Saved data entries
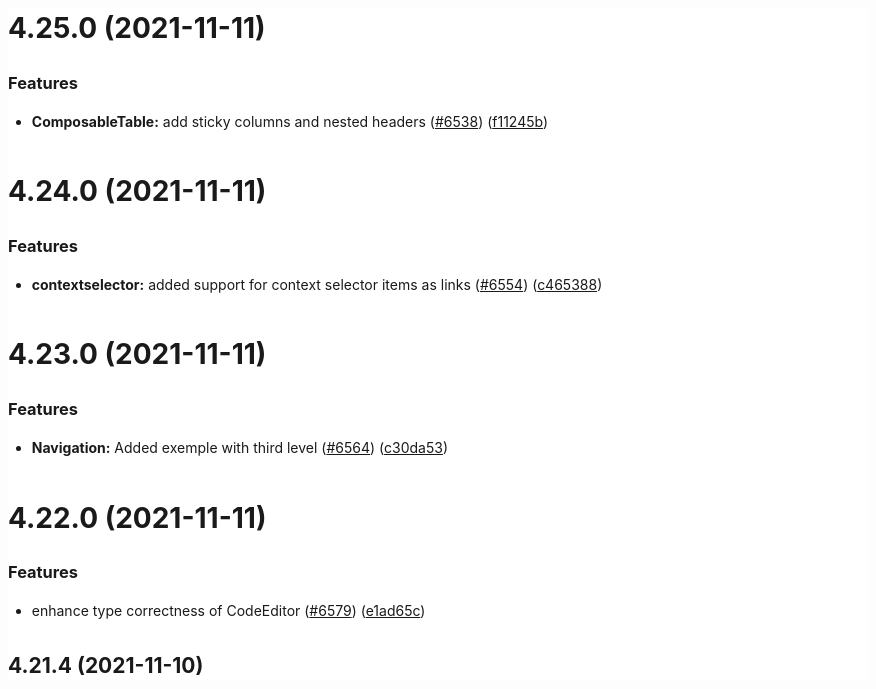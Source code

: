



# 4.25.0 (2021-11-11)


### Features

* **ComposableTable:** add sticky columns and nested headers ([#6538](https://github.com/patternfly/patternfly-react/issues/6538)) ([f11245b](https://github.com/patternfly/patternfly-react/commit/f11245bfccc8c6c02a9d5545a69ed533743cc552))





# 4.24.0 (2021-11-11)


### Features

* **contextselector:** added support for context selector items as links ([#6554](https://github.com/patternfly/patternfly-react/issues/6554)) ([c465388](https://github.com/patternfly/patternfly-react/commit/c4653881eee0cd8ec8e3a7125bbef0bded9f2de0))





# 4.23.0 (2021-11-11)


### Features

* **Navigation:** Added exemple with third level ([#6564](https://github.com/patternfly/patternfly-react/issues/6564)) ([c30da53](https://github.com/patternfly/patternfly-react/commit/c30da532855118f705c8cfc87c545bb1eea11ebb))





# 4.22.0 (2021-11-11)


### Features

* enhance type correctness of CodeEditor ([#6579](https://github.com/patternfly/patternfly-react/issues/6579)) ([e1ad65c](https://github.com/patternfly/patternfly-react/commit/e1ad65c225968d5a9c74019d19e4a3c5e2666926))





## 4.21.4 (2021-11-10)
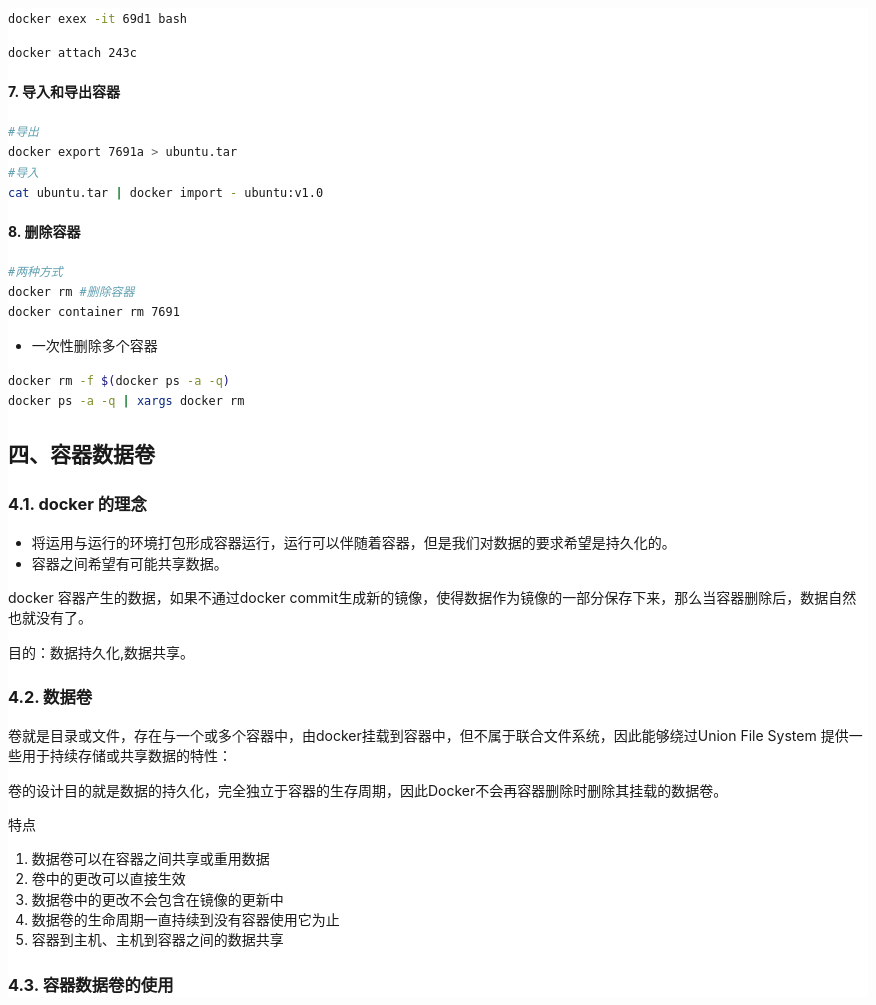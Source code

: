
 ```bash
docker exex -it 69d1 bash
```

```bash
docker attach 243c
```

#### 7. 导入和导出容器

```bash
#导出
docker export 7691a > ubuntu.tar
#导入
cat ubuntu.tar | docker import - ubuntu:v1.0
```

#### 8. 删除容器

```bash
#两种方式
docker rm #删除容器
docker container rm 7691  
```

* 一次性删除多个容器

```bash
docker rm -f $(docker ps -a -q)  
docker ps -a -q | xargs docker rm  
```

## 四、容器数据卷

### 4.1. docker 的理念

* 将运用与运行的环境打包形成容器运行，运行可以伴随着容器，但是我们对数据的要求希望是持久化的。
* 容器之间希望有可能共享数据。

docker 容器产生的数据，如果不通过docker commit生成新的镜像，使得数据作为镜像的一部分保存下来，那么当容器删除后，数据自然也就没有了。

目的：数据持久化,数据共享。

### 4.2. 数据卷

卷就是目录或文件，存在与一个或多个容器中，由docker挂载到容器中，但不属于联合文件系统，因此能够绕过Union File System 提供一些用于持续存储或共享数据的特性：

卷的设计目的就是数据的持久化，完全独立于容器的生存周期，因此Docker不会再容器删除时删除其挂载的数据卷。

特点

1. 数据卷可以在容器之间共享或重用数据  
2. 卷中的更改可以直接生效  
3. 数据卷中的更改不会包含在镜像的更新中  
4. 数据卷的生命周期一直持续到没有容器使用它为止  
5. 容器到主机、主机到容器之间的数据共享

### 4.3. 容器数据卷的使用
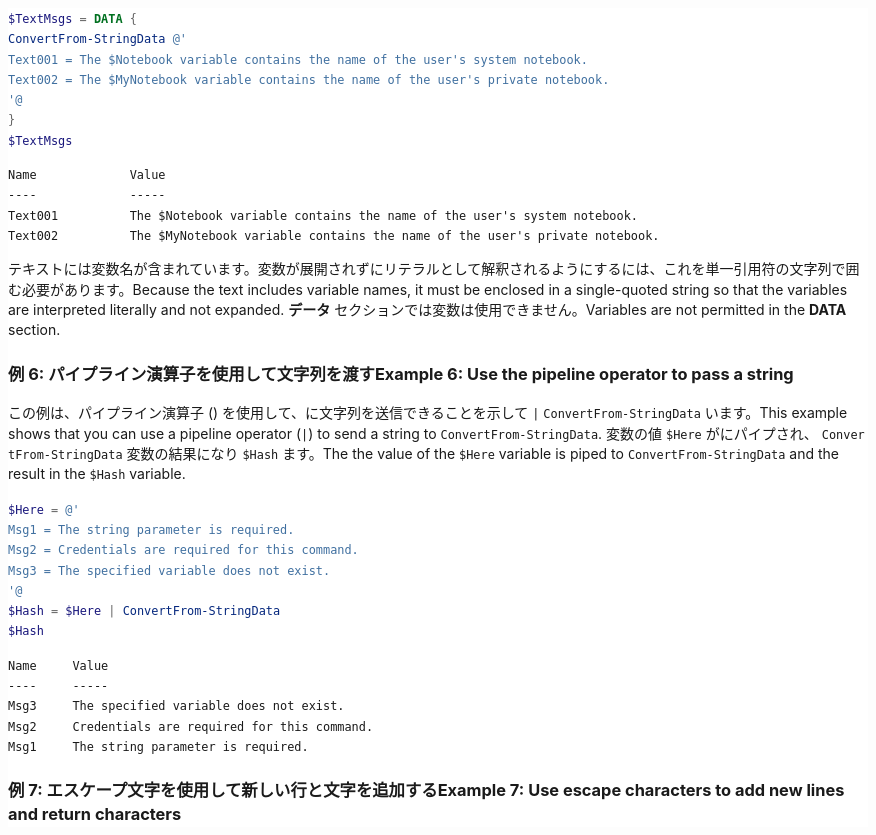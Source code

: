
 ```powershell
$TextMsgs = DATA {
ConvertFrom-StringData @'
Text001 = The $Notebook variable contains the name of the user's system notebook.
Text002 = The $MyNotebook variable contains the name of the user's private notebook.
'@
}
$TextMsgs
```

```Output
Name             Value
----             -----
Text001          The $Notebook variable contains the name of the user's system notebook.
Text002          The $MyNotebook variable contains the name of the user's private notebook.
```

<span data-ttu-id="da08c-142">テキストには変数名が含まれています。変数が展開されずにリテラルとして解釈されるようにするには、これを単一引用符の文字列で囲む必要があります。</span><span class="sxs-lookup"><span data-stu-id="da08c-142">Because the text includes variable names, it must be enclosed in a single-quoted string so that the variables are interpreted literally and not expanded.</span></span> <span data-ttu-id="da08c-143">**データ** セクションでは変数は使用できません。</span><span class="sxs-lookup"><span data-stu-id="da08c-143">Variables are not permitted in the **DATA** section.</span></span>

### <span data-ttu-id="da08c-144">例 6: パイプライン演算子を使用して文字列を渡す</span><span class="sxs-lookup"><span data-stu-id="da08c-144">Example 6: Use the pipeline operator to pass a string</span></span>

<span data-ttu-id="da08c-145">この例は、パイプライン演算子 () を使用して、に文字列を送信できることを示して `|` `ConvertFrom-StringData` います。</span><span class="sxs-lookup"><span data-stu-id="da08c-145">This example shows that you can use a pipeline operator (`|`) to send a string to `ConvertFrom-StringData`.</span></span> <span data-ttu-id="da08c-146">変数の値 `$Here` がにパイプされ、 `ConvertFrom-StringData` 変数の結果になり `$Hash` ます。</span><span class="sxs-lookup"><span data-stu-id="da08c-146">The the value of the `$Here` variable is piped to `ConvertFrom-StringData` and the result in the `$Hash` variable.</span></span>

```powershell
$Here = @'
Msg1 = The string parameter is required.
Msg2 = Credentials are required for this command.
Msg3 = The specified variable does not exist.
'@
$Hash = $Here | ConvertFrom-StringData
$Hash
```

```Output
Name     Value
----     -----
Msg3     The specified variable does not exist.
Msg2     Credentials are required for this command.
Msg1     The string parameter is required.
```

### <span data-ttu-id="da08c-147">例 7: エスケープ文字を使用して新しい行と文字を追加する</span><span class="sxs-lookup"><span data-stu-id="da08c-147">Example 7: Use escape characters to add new lines and return characters</span></span>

The problem
Lines holding the word "does" should be counted across the entries; state only how many there are.

Solution for this task
2